Menendez is in a "Stream" of Trouble
While the Supreme Court has slightly narrowed the definition of "official act," for extortion, it is still very broadly defined
Senator Robert Menendez and his wife Nadine Menendez have been indicted on counts including what is known as “Hobbs Act” extortion, under 18 U.S.C. § 1951(b)(2). While the word “extortion” calls to mind violence and threats, only part of the statute contemplates that kind of extortion. Another part criminalizes “extortion under color of official right.” No violence, or threats, required. That’s what Menendez is charged with. It’s going to be tough for him to defend.
The government has to prove that Menendez “used the power and authority of his office in order to obtain money, property, or something of value from another to which neither that public official nor that government office has an official right.” Those are the likely jury instructions that the court will read to the jury…or something pretty close to that.
In McDonnell v. United States, in 2016, the Supreme Court defined the term “official action,” which is a component of the quid pro quo element of honest services fraud and federal-program bribery. It held that an “official act”…
“must involve a formal exercise of governmental power that is similar in nature to a lawsuit before a court, a determination before an agency, or a hearing before a committee. It must also be something specific and focused that is “pending” or “may by law be brought” before a public official. To qualify as an “official act,” the public official must make a decision or take an action on that “question, matter, cause, suit, proceeding or controversy,” or agree to do so. That decision or action may include using his official position to exert pressure on another official to perform an “official act,” or to advise another official, knowing or intending that such advice will form the basis for an “official act” by another official. Setting up a meeting, talking to another official, or organizing an event (or agreeing to do so)—without more—does not fit that definition of “official act.” McDonnell, 136 S. Ct. at 2371–72.
So, even though the Supreme Court narrowed the definition of “official act,” the allegations against Menendez still seem to fit. In fact, when you read the indictment, it almost seems like Menendez (allegedly) read McDonnell, and then (allegedly) did all the things that fit within the new definition of “official action.” The indictment alleges he did a lot more than setting up meetings, talking to officials, or organizing events. According to the indictment, Menendez tried to influence a pending criminal investigation/case. He allegedly called up other officials (like in the USDA) and allegedly exerted the requisite pressure. Obviously, SDNY prosecutors know the McDonnell case chapter and verse. I wonder if, as they were investigating Menendez, they did a fist pump every time they found Menendez did something (allegedly) that fit within the McDonnell “official action” definition.
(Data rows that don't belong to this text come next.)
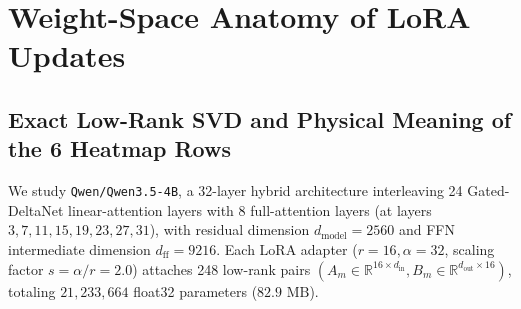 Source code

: \documentclass[11pt,a4paper]{article}
\begin{document}
\section{Weight-Space Anatomy of LoRA Updates}

\subsection{Exact Low-Rank SVD and Physical Meaning of the 6 Heatmap Rows}
We study \texttt{Qwen/Qwen3.5-4B}, a 32-layer hybrid architecture interleaving 24 Gated-DeltaNet linear-attention layers with 8 full-attention layers (at layers $3, 7, 11, 15, 19, 23, 27, 31$), with residual dimension $d_{\text{model}} = 2560$ and FFN intermediate dimension $d_{\text{ff}} = 9216$. Each LoRA adapter ($r=16, \alpha=32$, scaling factor $s = \alpha/r = 2.0$) attaches 248 low-rank pairs $(A_m \in \mathbb{R}^{16 \times d_{\text{in}}}, B_m \in \mathbb{R}^{d_{\text{out}} \times 16})$, totaling $21,233,664$ float32 parameters ($82.9\text{ MB}$).
\end{document}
Still, Menendez’s defense will surely be McDonnell-based: that he just set up meetings and talked to officials, and nothing more, and there’s nothing criminal about that.
Menendez will also likely argue that there was no “quid pro quo”—an element of the crime that means “this for that.” The “this” would be the payments to Menendez. The “for” is “in exchange for.” And the “that” is Menendez’s official acts. I’ve defended these cases, and the quid pro quo element is not only relatively easy to prove, but the defendant’s alternate explanation for the quid pro quo is often really silly. Here’s what I mean: The government is alleging that people gave Menendez things like gold bars, in exchange for Menendez doing official acts that helped those people. The defendant’s explanation might have to be: (1) Someone gave me gold bars; and (2) I just happened to take these official acts that benefited that someone. And it’s just a coincidence! See? Not a convincing argument.
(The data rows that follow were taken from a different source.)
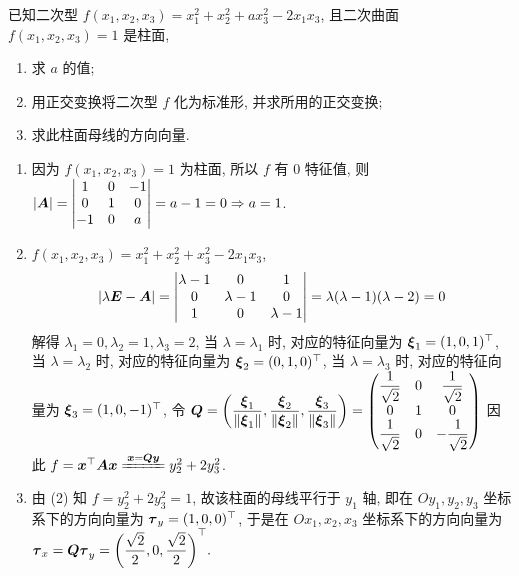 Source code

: \begin{example}
    已知二次型 $f(x_1, x_2, x_3)=x_1^2+x_2^2+ax_3^2-2x_1x_3$, 且二次曲面 $f(x_1, x_2, x_3)=1$ 是柱面,
    \begin{enumerate}[label=(\arabic{*})]
        \item 求 $a$ 的值;
        \item 用正交变换将二次型 $f$ 化为标准形, 并求所用的正交变换;
        \item 求此柱面母线的方向向量.
    \end{enumerate}
\end{example}
\begin{solution}
    \begin{enumerate}[label=(\arabic{*})]
        \item 因为 $f(x_1, x_2, x_3)=1$ 为柱面, 所以 $f$ 有 $0$ 特征值, 则 $|\vb*{A}|=\mqty|1&0&-1\\0&1&0\\-1&0&a|=a-1=0\Rightarrow a=1$.
        \item $f(x_1, x_2, x_3)=x_1^2+ x_2^2+ x_3^2-2x_1x_3$, $$
                  |\lambda\vb*{E}-\vb*{A}|=\mqty| \lambda-1 & 0 & 1 \\ 0 & \lambda-1 & 0 \\ 1 & 0 & \lambda-1 \\|=\lambda(\lambda-1)(\lambda-2)=0
              $$
              解得 $\lambda_1=0, \lambda_2=1, \lambda_3=2$, 当 $\lambda=\lambda_1$ 时, 对应的特征向量为 $\vb*{\xi}_1=(1,0,1)^\top$, 当 $\lambda=\lambda_2$ 时, 对应的特征向量为 $\vb*{\xi}_2=(0,1,0)^\top$, 当 $\lambda=\lambda_3$ 时, 对应的特征向量为 $\vb*{\xi}_3=(1,0,-1)^\top$,
              令 $\vb*{Q}=\qty(\dfrac{\vb*{\xi}_1}{\left\lVert \vb*{\xi}_1\right\rVert },\dfrac{\vb*{\xi}_2}{\left\lVert \vb*{\xi}_2\right\rVert },\dfrac{\vb*{\xi}_3}{\left\lVert \vb*{\xi}_3\right\rVert })=\begin{pmatrix} \dfrac{1}{\sqrt{2}} & 0 & \dfrac{1}{\sqrt{2}} \\ 0 & 1 & 0 \\ \dfrac{1}{\sqrt{2}} & 0 & -\dfrac{1}{\sqrt{2}} \\\end{pmatrix}$
              因此 $f=\vb*{x}^\top\vb*{Ax}\xlongequal{\vb*{x}=\vb*{Qy}}y_2^2+2y_3^2$.
        \item 由 (2) 知 $f=y_2^2+2y_3^2=1$, 故该柱面的母线平行于 $y_1$ 轴, 即在 $Oy_1, y_2, y_3$ 坐标系下的方向向量为 $\vb*{\tau }_y=(1,0,0)^\top$, 于是在 $Ox_1, x_2, x_3$ 坐标系下的方向向量为 $\vb*{\tau}_x=\vb*{Q\tau}_y=\qty(\dfrac{\sqrt{2}}{2},0,\dfrac{\sqrt{2}}{2})^\top.$
    \end{enumerate}
\end{solution}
It gets worse for the defendant in a Hobbs Act extortion case. The government doesn’t really even need to prove much of a “quo.” Under the “retainer theory,” otherwise known as the “stream of benefits” theory, the government can satisfy the quid pro quo element if a defendant agrees to receive payments in exchange for his commitment to perform official acts “as the opportunities to commit those acts arise.” In other words, the government doesn’t have to prove that the specific official acts that the defendant agreed to corruptly perform were identified at the time that the quid pro quo arrangement first comes into existence, nor does the government need to prove that the defendant intended to link a particular official act to a particular payment. Rather, the unlawful quid pro quo exists as long as the defendant intends to perform official actions generally in exchange for payments, as the opportunities for those corrupt actions arise through time. If the allegations in the indictment are true, this will be a tough case for the defense.